WORK TO COMPLETE → Report each line from the data below that holds the word "RankedParentChildEnrichmentFinder".

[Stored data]
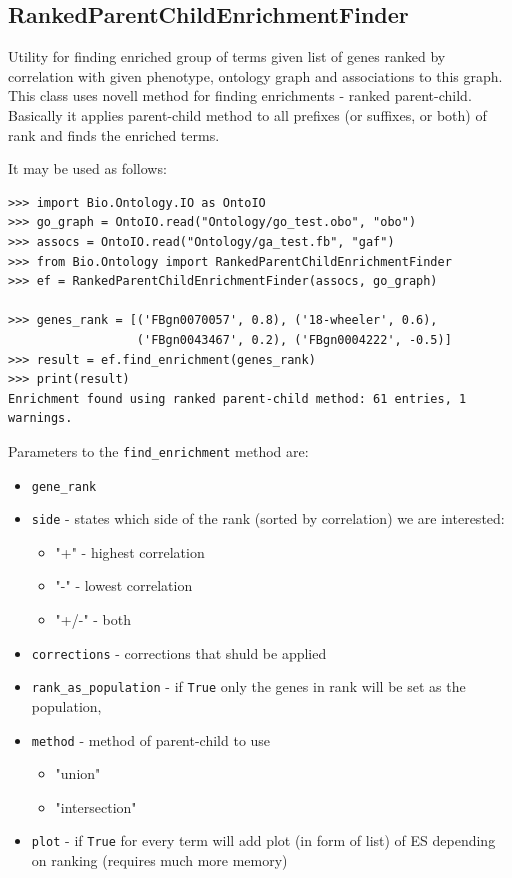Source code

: \documentclass{report}
\begin{document}
\subsection{RankedParentChildEnrichmentFinder}
Utility for finding enriched group of terms given list of genes ranked
by correlation with given phenotype, ontology graph and associations to this graph.
This class uses novell method for finding enrichments -
ranked parent-child. Basically it applies parent-child method
to all prefixes (or suffixes, or both) of rank and finds the
enriched terms.

It may be used as follows:
\begin{verbatim}
>>> import Bio.Ontology.IO as OntoIO
>>> go_graph = OntoIO.read("Ontology/go_test.obo", "obo")
>>> assocs = OntoIO.read("Ontology/ga_test.fb", "gaf")
>>> from Bio.Ontology import RankedParentChildEnrichmentFinder
>>> ef = RankedParentChildEnrichmentFinder(assocs, go_graph)

>>> genes_rank = [('FBgn0070057', 0.8), ('18-wheeler', 0.6),
                  ('FBgn0043467', 0.2), ('FBgn0004222', -0.5)]
>>> result = ef.find_enrichment(genes_rank)
>>> print(result)
Enrichment found using ranked parent-child method: 61 entries, 1 warnings.
\end{verbatim}

Parameters to the \verb|find_enrichment| method are:
\begin{itemize}
\item \verb|gene_rank|
\item \verb|side| - states which side of the rank (sorted by correlation)
we are interested:
\begin{itemize}
\item "+" - highest correlation
\item "-" - lowest correlation
\item "+/-" - both
\end{itemize}
\item \verb|corrections| - corrections that shuld be applied
\item \verb|rank_as_population| - if \verb|True| only the  genes in rank 
will be set as the population,
\item \verb|method| - method of parent-child to use
\begin{itemize}
\item "union"
\item "intersection"
\end{itemize}
\item \verb|plot| - if \verb|True| for every term will add plot (in form of list) 
		of ES depending on ranking (requires much more memory)
\end{itemize}
\end{document}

YOUR SOLUTION →
\subsection{RankedParentChildEnrichmentFinder}
>>> from Bio.Ontology import RankedParentChildEnrichmentFinder
>>> ef = RankedParentChildEnrichmentFinder(assocs, go_graph)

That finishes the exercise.